The Ways to Improve Early Childhood Education
The experience and contributions of pedagogues, social scientists and writers Maria Machado Malta Campos in Brazilian basic education, especially in fields such as kindergarten, child care, the quality of education and education policy, are recognized by most of their peer educators. This will show the ways to improve early childhood education.
Graduating in Pedagogy from PUC-SP and PhD in Social Sciences from USP, he completed post-doctoral internships at Stanford and London universities.
He is a retired teacher of the Postgraduate Program in PUC-SP Education and former president of the National Postgraduate Association and Research in Education (ANPEd).
He is a member of the CNPq Education Advisory Committee and the Technical Council of Basic Education Capes.
In this interview, Maria Malta Campos detailed the points which she said were decisive for an increase in EI in Brazil.
What cannot, in any way, be lacking in early childhood education?
The integration of educational goals and attention to "care" is not only understood as aspects of cleanliness, food, sleep and health of young people, but also - and especially - ensuring individual attention, respect for children and interaction. between adults and children.
There is also no poor communication between EI institutions and families.
For educational purposes, we have National Curriculum Guidelines, which define them synthetically, around the axis of "jokes" and "interactions".
This guideline is mandatory, including for private institutions.
The BNCC for Early Childhood Education details these guidelines for three age groups, from zero to five years and 11 months.
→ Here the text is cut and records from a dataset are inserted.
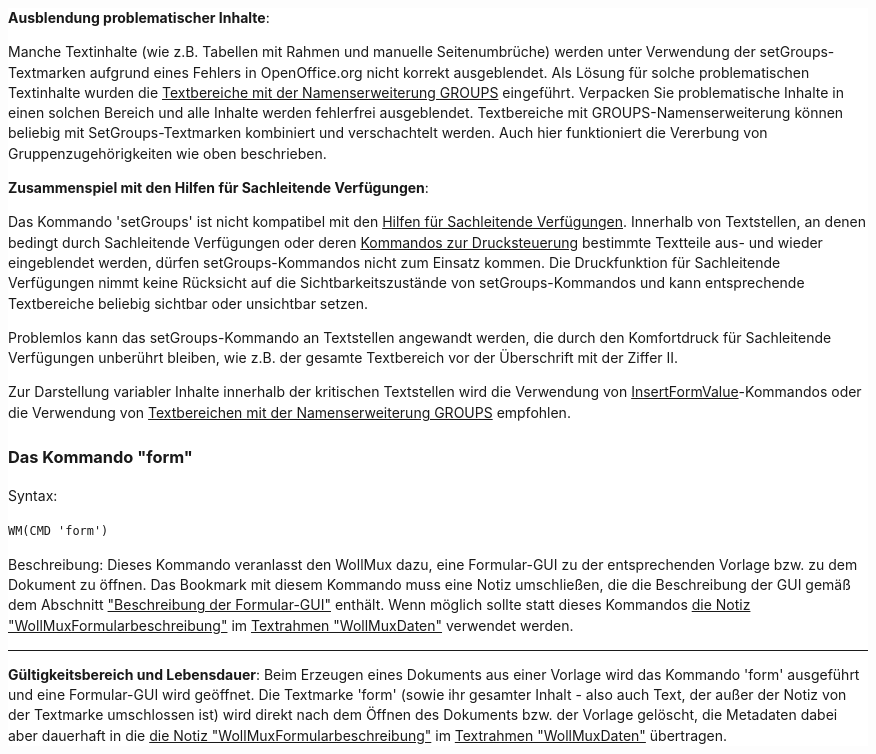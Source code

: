 **Ausblendung problematischer Inhalte**:

Manche Textinhalte (wie z.B. Tabellen mit Rahmen und manuelle
Seitenumbrüche) werden unter Verwendung der setGroups-Textmarken
aufgrund eines Fehlers in OpenOffice.org nicht korrekt ausgeblendet. Als
Lösung für solche problematischen Textinhalte wurden die [Textbereiche mit der Namenserweiterung GROUPS](#textbereiche-mit-der-namenserweiterung-groups-listemitsichtbarkeitsgruppen) eingeführt. Verpacken Sie problematische Inhalte in einen solchen
Bereich und alle Inhalte werden fehlerfrei ausgeblendet. Textbereiche
mit GROUPS-Namenserweiterung können beliebig mit SetGroups-Textmarken
kombiniert und verschachtelt werden. Auch hier funktioniert die
Vererbung von Gruppenzugehörigkeiten wie oben beschrieben.

**Zusammenspiel mit den Hilfen für Sachleitende Verfügungen**:

Das Kommando 'setGroups' ist nicht kompatibel mit den [Hilfen für
Sachleitende Verfügungen](Hilfen_fuer_Sachleitende_Verfuegungen_verwenden.md).
Innerhalb von Textstellen, an denen bedingt durch Sachleitende
Verfügungen oder deren [Kommandos zur Drucksteuerung](Hilfen_fuer_Sachleitende_Verfuegungen_verwenden.md#die-schaltflächen-zur-drucksteuerung-einzelner-blöcke)
bestimmte Textteile aus- und wieder eingeblendet werden, dürfen
setGroups-Kommandos nicht zum Einsatz kommen. Die Druckfunktion für
Sachleitende Verfügungen nimmt keine Rücksicht auf die
Sichtbarkeitszustände von setGroups-Kommandos und kann entsprechende
Textbereiche beliebig sichtbar oder unsichtbar setzen.

Problemlos kann das setGroups-Kommando an Textstellen angewandt werden,
die durch den Komfortdruck für Sachleitende Verfügungen unberührt
bleiben, wie z.B. der gesamte Textbereich vor der Überschrift mit der
Ziffer II.

Zur Darstellung variabler Inhalte innerhalb der kritischen Textstellen
wird die Verwendung von
[InsertFormValue](#das-kommando-insertformvalue)-Kommandos
oder die Verwendung von [Textbereichen mit der Namenserweiterung GROUPS](#textbereiche-mit-der-namenserweiterung-groups-listemitsichtbarkeitsgruppen)
empfohlen.

### Das Kommando "form"

Syntax:

`WM(CMD 'form')`

Beschreibung: Dieses Kommando veranlasst den WollMux dazu, eine Formular-GUI zu der entsprechenden Vorlage bzw. zu dem Dokument zu öffnen. Das Bookmark mit diesem Kommando muss eine Notiz umschließen, die die Beschreibung der GUI gemäß dem Abschnitt ["Beschreibung der Formular-GUI"](#beschreibung-der-formular-gui) enthält.
Wenn möglich sollte statt dieses Kommandos [die Notiz "WollMuxFormularbeschreibung"](#wollmuxformularbeschreibung) im [Textrahmen "WollMuxDaten"](#metadaten-des-dokuments-im-textrahmen-wollmuxdaten) verwendet werden.

---

**Gültigkeitsbereich und Lebensdauer**: Beim Erzeugen eines Dokuments aus einer Vorlage wird das Kommando 'form' ausgeführt und eine Formular-GUI wird geöffnet. Die Textmarke 'form' (sowie ihr gesamter Inhalt - also auch Text, der außer der Notiz von der Textmarke umschlossen ist) wird direkt nach dem Öffnen des Dokuments bzw. der Vorlage gelöscht, die Metadaten dabei aber dauerhaft in die [die Notiz "WollMuxFormularbeschreibung"](#wollmuxformularbeschreibung) im [Textrahmen "WollMuxDaten"](#metadaten-des-dokuments-im-textrahmen-wollmuxdaten) übertragen.
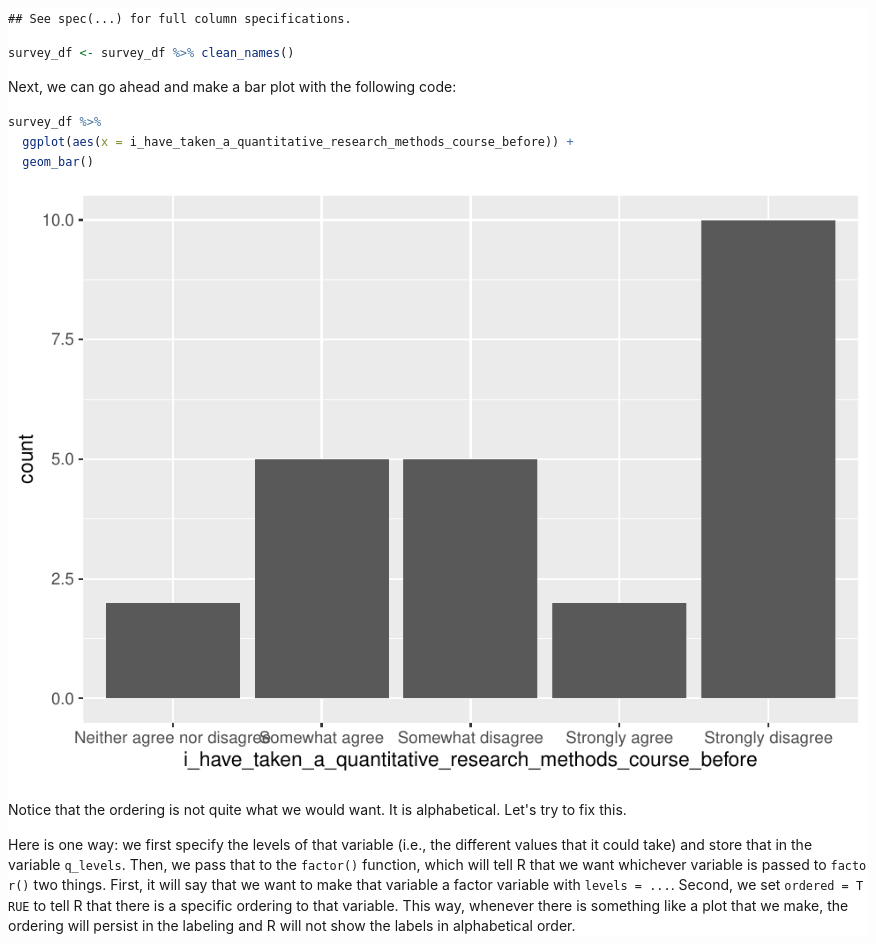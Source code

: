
 ```
## See spec(...) for full column specifications.
```

```r
survey_df <- survey_df %>% clean_names()
```

Next, we can go ahead and make a bar plot with the following code:


```r
survey_df %>% 
  ggplot(aes(x = i_have_taken_a_quantitative_research_methods_course_before)) +
  geom_bar()
```

![](test_course_notes_files/figure-latex/geom-bar-1.pdf) 


Notice that the ordering is not quite what we would want. It is alphabetical. Let's try to fix this.


Here is one way: we first specify the levels of that variable (i.e., the different values that it could take) and store that in the variable `q_levels`. Then, we pass that to the `factor()` function, which will tell R that we want whichever variable is passed to `factor()` two things. First, it will say that we want to make that variable a factor variable with `levels = ...`.  Second, we set `ordered = TRUE` to tell R that there is a specific ordering to that variable. This way, whenever there is something like a plot that we make, the ordering will persist in the labeling and R will not show the labels in alphabetical order.
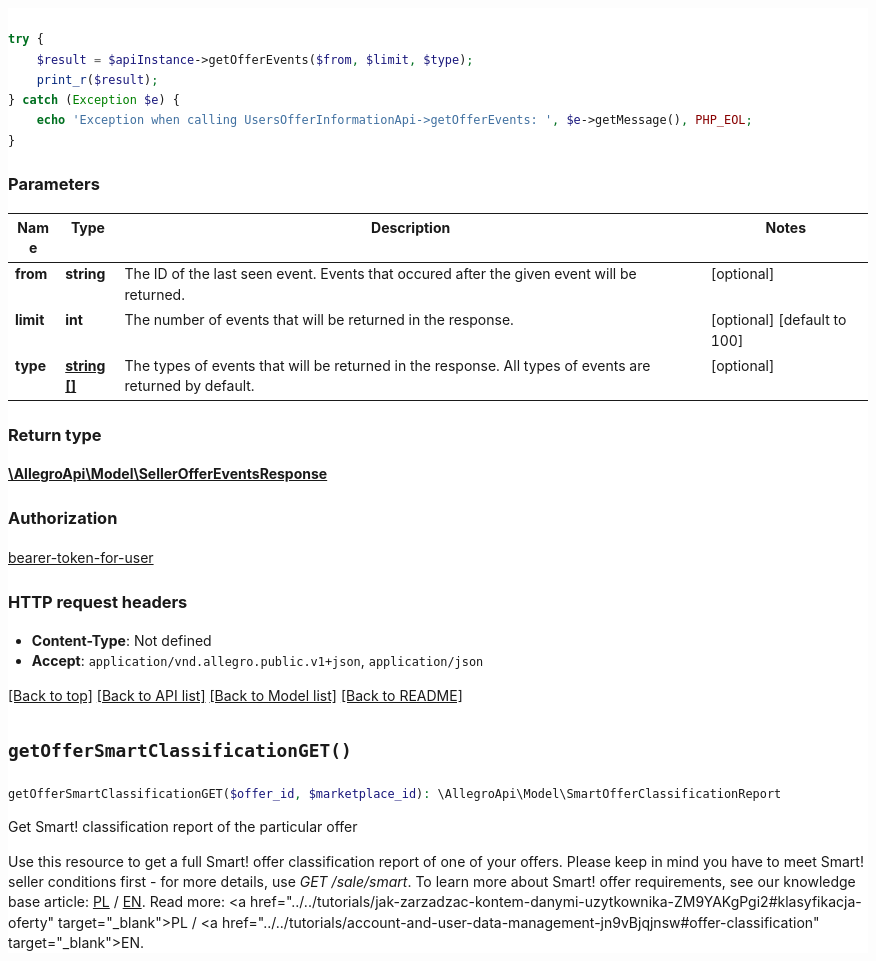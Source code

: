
 ```php

try {
    $result = $apiInstance->getOfferEvents($from, $limit, $type);
    print_r($result);
} catch (Exception $e) {
    echo 'Exception when calling UsersOfferInformationApi->getOfferEvents: ', $e->getMessage(), PHP_EOL;
}
```

### Parameters

| Name | Type | Description  | Notes |
| ------------- | ------------- | ------------- | ------------- |
| **from** | **string**| The ID of the last seen event. Events that occured after the given event will be returned. | [optional] |
| **limit** | **int**| The number of events that will be returned in the response. | [optional] [default to 100] |
| **type** | [**string[]**](../Model/string.md)| The types of events that will be returned in the response. All types of events are returned by default. | [optional] |

### Return type

[**\AllegroApi\Model\SellerOfferEventsResponse**](../Model/SellerOfferEventsResponse.md)

### Authorization

[bearer-token-for-user](../../README.md#bearer-token-for-user)

### HTTP request headers

- **Content-Type**: Not defined
- **Accept**: `application/vnd.allegro.public.v1+json`, `application/json`

[[Back to top]](#) [[Back to API list]](../../README.md#endpoints)
[[Back to Model list]](../../README.md#models)
[[Back to README]](../../README.md)

## `getOfferSmartClassificationGET()`

```php
getOfferSmartClassificationGET($offer_id, $marketplace_id): \AllegroApi\Model\SmartOfferClassificationReport
```

Get Smart! classification report of the particular offer

Use this resource to get a full Smart! offer classification report of one of your offers. Please keep in mind you have to meet Smart! seller conditions first - for more details, use *GET /sale/smart*. To learn more about Smart! offer requirements, see our knowledge base article: [PL](https://allegro.pl/pomoc/dla-sprzedajacych/informacje-dla-sprzedajacych/co-zrobic-aby-moje-oferty-byly-oznaczone-ikona-allegro-smart-lDkP8VbKncV) / [EN](https://allegro.pl/help/for-sellers/allegro-smart-for-sellers/how-can-i-make-my-offers-be-marked-with-the-allegro-smart-badge-rKD1RV30jFM). Read more: <a href=\"../../tutorials/jak-zarzadzac-kontem-danymi-uzytkownika-ZM9YAKgPgi2#klasyfikacja-oferty\" target=\"_blank\">PL</a> / <a href=\"../../tutorials/account-and-user-data-management-jn9vBjqjnsw#offer-classification\" target=\"_blank\">EN</a>.
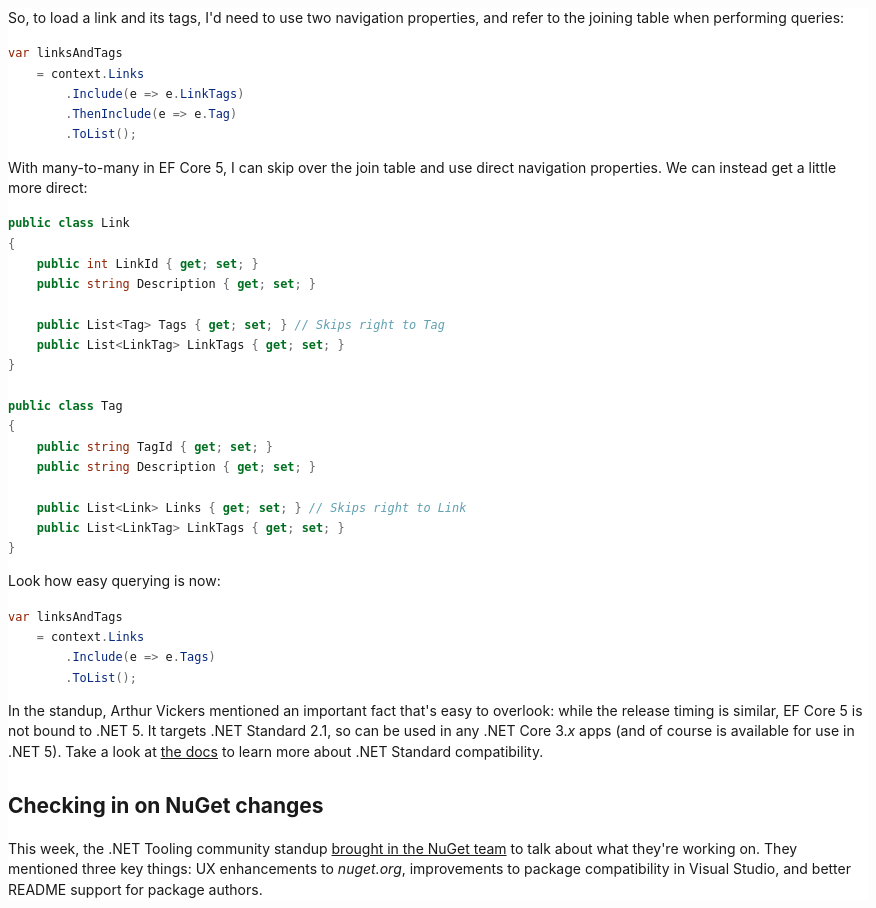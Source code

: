 
So, to load a link and its tags, I'd need to use two navigation properties, and refer to the joining table when performing queries:

```csharp
var linksAndTags
    = context.Links
        .Include(e => e.LinkTags)
        .ThenInclude(e => e.Tag)
        .ToList();
```

With many-to-many in EF Core 5, I can skip over the join table and use direct navigation properties. We can instead get a little more direct:

```csharp
public class Link
{
    public int LinkId { get; set; }
    public string Description { get; set; }

    public List<Tag> Tags { get; set; } // Skips right to Tag
    public List<LinkTag> LinkTags { get; set; }
}

public class Tag
{
    public string TagId { get; set; }
    public string Description { get; set; }

    public List<Link> Links { get; set; } // Skips right to Link
    public List<LinkTag> LinkTags { get; set; }
}
```

Look how easy querying is now:

```csharp
var linksAndTags 
    = context.Links
        .Include(e => e.Tags)
        .ToList();
```

In the standup, Arthur Vickers mentioned an important fact that's easy to overlook: while the release timing is similar, EF Core 5 is not bound to .NET 5. It targets .NET Standard 2.1, so can be used in any .NET Core 3.*x* apps (and of course is available for use in .NET 5). Take a look at [the docs](https://docs.microsoft.com/dotnet/standard/net-standard) to learn more about .NET Standard compatibility.

## Checking in on NuGet changes

This week, the .NET Tooling community standup [brought in the NuGet team](https://www.youtube.com/watch?v=fijQkqWssn0) to talk about what they're working on. They mentioned three key things: UX enhancements to *nuget.org*, improvements to package compatibility in Visual Studio, and better README support for package authors.
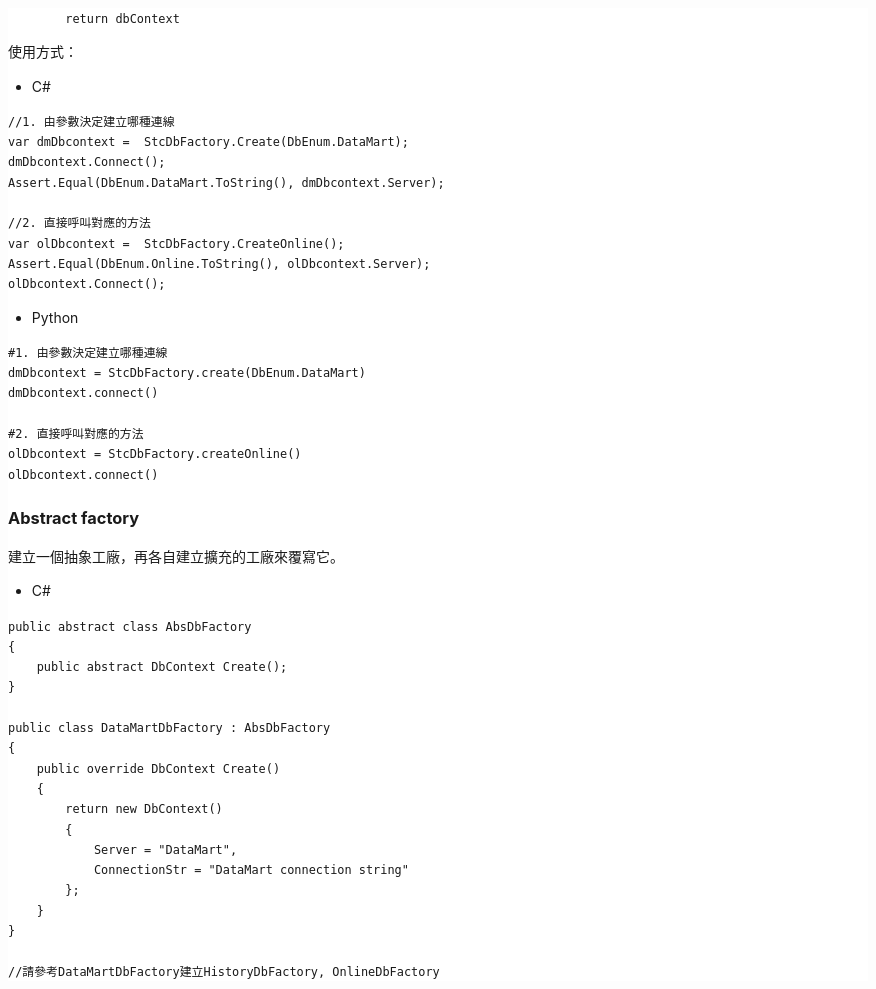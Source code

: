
 ```
        return dbContext

```


使用方式：

* C#
```
//1. 由參數決定建立哪種連線
var dmDbcontext =  StcDbFactory.Create(DbEnum.DataMart);
dmDbcontext.Connect();
Assert.Equal(DbEnum.DataMart.ToString(), dmDbcontext.Server);

//2. 直接呼叫對應的方法
var olDbcontext =  StcDbFactory.CreateOnline();
Assert.Equal(DbEnum.Online.ToString(), olDbcontext.Server);
olDbcontext.Connect();
```

* Python
```
#1. 由參數決定建立哪種連線
dmDbcontext = StcDbFactory.create(DbEnum.DataMart)
dmDbcontext.connect()

#2. 直接呼叫對應的方法
olDbcontext = StcDbFactory.createOnline()
olDbcontext.connect()
```



### Abstract factory

建立一個抽象工廠，再各自建立擴充的工廠來覆寫它。

* C#
```
public abstract class AbsDbFactory
{
    public abstract DbContext Create();
}

public class DataMartDbFactory : AbsDbFactory
{
    public override DbContext Create()
    {
        return new DbContext()
        {
            Server = "DataMart",
            ConnectionStr = "DataMart connection string"
        };
    }
}

//請參考DataMartDbFactory建立HistoryDbFactory, OnlineDbFactory
```

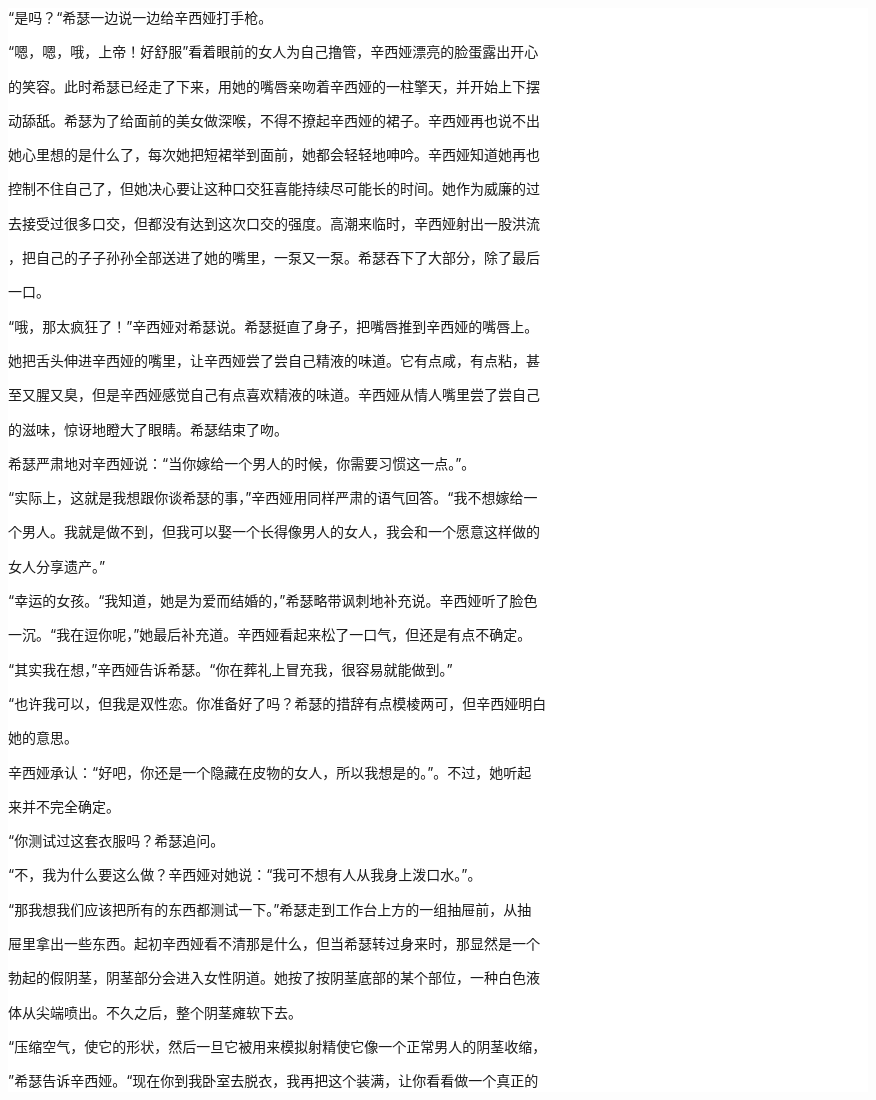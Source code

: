 “是吗？“希瑟一边说一边给辛西娅打手枪。

“嗯，嗯，哦，上帝！好舒服”看着眼前的女人为自己撸管，辛西娅漂亮的脸蛋露出开心

的笑容。此时希瑟已经走了下来，用她的嘴唇亲吻着辛西娅的一柱擎天，并开始上下摆

动舔舐。希瑟为了给面前的美女做深喉，不得不撩起辛西娅的裙子。辛西娅再也说不出

她心里想的是什么了，每次她把短裙举到面前，她都会轻轻地呻吟。辛西娅知道她再也

控制不住自己了，但她决心要让这种口交狂喜能持续尽可能长的时间。她作为威廉的过

去接受过很多口交，但都没有达到这次口交的强度。高潮来临时，辛西娅射出一股洪流

，把自己的子子孙孙全部送进了她的嘴里，一泵又一泵。希瑟吞下了大部分，除了最后

一口。

“哦，那太疯狂了！”辛西娅对希瑟说。希瑟挺直了身子，把嘴唇推到辛西娅的嘴唇上。

她把舌头伸进辛西娅的嘴里，让辛西娅尝了尝自己精液的味道。它有点咸，有点粘，甚

至又腥又臭，但是辛西娅感觉自己有点喜欢精液的味道。辛西娅从情人嘴里尝了尝自己

的滋味，惊讶地瞪大了眼睛。希瑟结束了吻。

希瑟严肃地对辛西娅说：“当你嫁给一个男人的时候，你需要习惯这一点。”。

“实际上，这就是我想跟你谈希瑟的事，”辛西娅用同样严肃的语气回答。“我不想嫁给一

个男人。我就是做不到，但我可以娶一个长得像男人的女人，我会和一个愿意这样做的

女人分享遗产。”

“幸运的女孩。“我知道，她是为爱而结婚的，”希瑟略带讽刺地补充说。辛西娅听了脸色

一沉。“我在逗你呢，”她最后补充道。辛西娅看起来松了一口气，但还是有点不确定。



“其实我在想，”辛西娅告诉希瑟。“你在葬礼上冒充我，很容易就能做到。”

“也许我可以，但我是双性恋。你准备好了吗？希瑟的措辞有点模棱两可，但辛西娅明白

她的意思。

辛西娅承认：“好吧，你还是一个隐藏在皮物的女人，所以我想是的。”。不过，她听起

来并不完全确定。

“你测试过这套衣服吗？希瑟追问。

“不，我为什么要这么做？辛西娅对她说：“我可不想有人从我身上泼口水。”。

“那我想我们应该把所有的东西都测试一下。”希瑟走到工作台上方的一组抽屉前，从抽

屉里拿出一些东西。起初辛西娅看不清那是什么，但当希瑟转过身来时，那显然是一个

勃起的假阴茎，阴茎部分会进入女性阴道。她按了按阴茎底部的某个部位，一种白色液

体从尖端喷出。不久之后，整个阴茎瘫软下去。

“压缩空气，使它的形状，然后一旦它被用来模拟射精使它像一个正常男人的阴茎收缩，

”希瑟告诉辛西娅。“现在你到我卧室去脱衣，我再把这个装满，让你看看做一个真正的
Does early childhood education require expensive long-term changes?
I disagree with the idea that we lack guidance documents in education, especially in IE.
Since the 1988 Constitution, MEC and other official bodies, universities, NGOs and many city secretariats have produced many guidance documents for IE.
The biggest challenge we have today is translating into reality what these documents show.
Expansion of vacancies at EI has been very significant since the 2000s, but the large increase in registration and hiring educators has not been accompanied by the changes needed in pedagogy that are practiced in most kindergartens and pre-schools.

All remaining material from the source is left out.